Rats trade initial rewards for long-term learning opportunities

Posted by
Spread the love
Rats trade initial rewards for long-term learning opportunities
Trained rats solve the speed-accuracy trade-off. (a) Rat initiates trial by licking center port, one of two visual stimuli appears on the screen, rat chooses correct left/right response port for that stimulus and receives a water reward. (b) Speed-accuracy space: a decision making agent’s ER and mean normalized DT (a normalization of DT based on the average timing between one trial and the next, see Methods). Assuming a simple drift-diffusion process, agents that maximize iRR (see Methods) must lie on an optimal performance curve (OPC, black trace) (Bogacz et al., 2006). Points on the OPC relate error rate to mean normalized decision time, where the normalization takes account of task timing parameters (e.g. average response-to-stimulus interval). For a given SNR, an agent’s performance must lie on a performance frontier swept out by the set of possible threshold-to-drift ratios and their corresponding error rates and mean normalized decision times. The intersection point between the performance frontier and the OPC is the error rate and mean normalized decision time combination that maximizes iRR for that SNR. Any other point along the performance frontier, whether above or below the OPC, will achieve a suboptimal. iRR Overall, iRR increases toward the bottom left with maximal instantaneous reward rate at error rate = 0.0 and mean normalized decision time = 0.0. (c) Mean performance across 10 sessions for trained rats (n=26 ) at asymptotic performance plotted in speed-accuracy space. Each cross is a different rat. Color indicates fraction of maximum instantaneous reward rate (iRR ) as determined by each rat’s performance frontier. Errors are bootstrapped SEMs. (d) Violin plots depicting fraction of maximum, iRR a quantification of distance to the OPC, for same rats and same sessions as c. Fraction of maximum iRR is a comparison of an agent’s current iRR with its optimal iRR given its inferred SNR. Approximately 15 of 26 (∼60%) of rats attain greater than 99% fraction maximum iRRs for their individual inferred SNRs. * denotes p < 0.05 one-tailed Wilcoxon signed-rank test for mean >0.99. Credit: eLife (2023). DOI: 10.7554/eLife.64978
Earn Bitcoin
Earn Bitcoin

Scientists have provided evidence for the cognitive control of learning in rats, showing they can estimate the long-term value of learning and adapt their decision-making strategy to take advantage of learning opportunities.
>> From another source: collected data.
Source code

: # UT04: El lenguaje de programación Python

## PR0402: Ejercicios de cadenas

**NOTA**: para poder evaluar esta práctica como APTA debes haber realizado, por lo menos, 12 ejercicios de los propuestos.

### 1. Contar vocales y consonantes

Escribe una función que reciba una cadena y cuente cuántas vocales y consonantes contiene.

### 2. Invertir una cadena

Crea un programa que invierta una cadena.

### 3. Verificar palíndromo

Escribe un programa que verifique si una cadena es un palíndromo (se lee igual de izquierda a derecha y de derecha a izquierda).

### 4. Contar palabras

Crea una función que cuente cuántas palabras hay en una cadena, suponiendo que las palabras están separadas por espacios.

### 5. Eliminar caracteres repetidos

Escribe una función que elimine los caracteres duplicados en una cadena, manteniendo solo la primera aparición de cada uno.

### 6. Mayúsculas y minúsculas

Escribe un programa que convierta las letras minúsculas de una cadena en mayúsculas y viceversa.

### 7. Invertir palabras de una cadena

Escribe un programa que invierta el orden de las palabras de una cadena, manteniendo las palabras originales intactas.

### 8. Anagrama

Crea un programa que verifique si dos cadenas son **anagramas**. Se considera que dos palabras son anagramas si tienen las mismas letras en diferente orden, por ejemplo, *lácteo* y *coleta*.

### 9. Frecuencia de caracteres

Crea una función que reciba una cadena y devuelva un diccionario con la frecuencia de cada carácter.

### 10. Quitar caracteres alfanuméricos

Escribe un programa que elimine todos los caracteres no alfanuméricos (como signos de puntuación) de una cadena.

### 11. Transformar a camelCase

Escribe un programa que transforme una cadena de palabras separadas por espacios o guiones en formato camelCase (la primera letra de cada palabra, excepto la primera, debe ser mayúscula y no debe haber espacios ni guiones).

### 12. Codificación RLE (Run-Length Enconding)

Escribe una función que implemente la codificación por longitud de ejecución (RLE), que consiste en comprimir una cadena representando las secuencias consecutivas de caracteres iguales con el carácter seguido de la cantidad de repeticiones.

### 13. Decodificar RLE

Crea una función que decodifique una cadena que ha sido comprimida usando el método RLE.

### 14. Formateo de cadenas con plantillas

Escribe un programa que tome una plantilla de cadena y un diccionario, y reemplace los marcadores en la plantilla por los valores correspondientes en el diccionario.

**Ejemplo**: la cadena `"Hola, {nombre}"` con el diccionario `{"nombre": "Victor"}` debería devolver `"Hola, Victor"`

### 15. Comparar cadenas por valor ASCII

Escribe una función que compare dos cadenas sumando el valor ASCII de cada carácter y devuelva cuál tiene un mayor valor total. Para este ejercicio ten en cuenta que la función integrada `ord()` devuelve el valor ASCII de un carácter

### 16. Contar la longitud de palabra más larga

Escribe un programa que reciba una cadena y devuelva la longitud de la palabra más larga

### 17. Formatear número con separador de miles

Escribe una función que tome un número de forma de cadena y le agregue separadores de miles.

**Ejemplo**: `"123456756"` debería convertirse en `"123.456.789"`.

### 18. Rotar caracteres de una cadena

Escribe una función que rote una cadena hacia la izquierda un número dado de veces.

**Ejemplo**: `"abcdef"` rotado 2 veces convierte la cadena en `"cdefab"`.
The findings suggest that by taking longer over a decision, rats may sacrifice immediate rewards to increase their learning outcomes and achieve greater rewards over the entire course of a task. The results are published today in eLife.

An established principle of behavioral neuroscience is the speed-accuracy trade-off, which is seen across many species, from rodents to primates. The principle describes the relationship between an individual’s willingness to respond slowly and make fewer errors compared to their willingness to respond quickly and risk making more errors.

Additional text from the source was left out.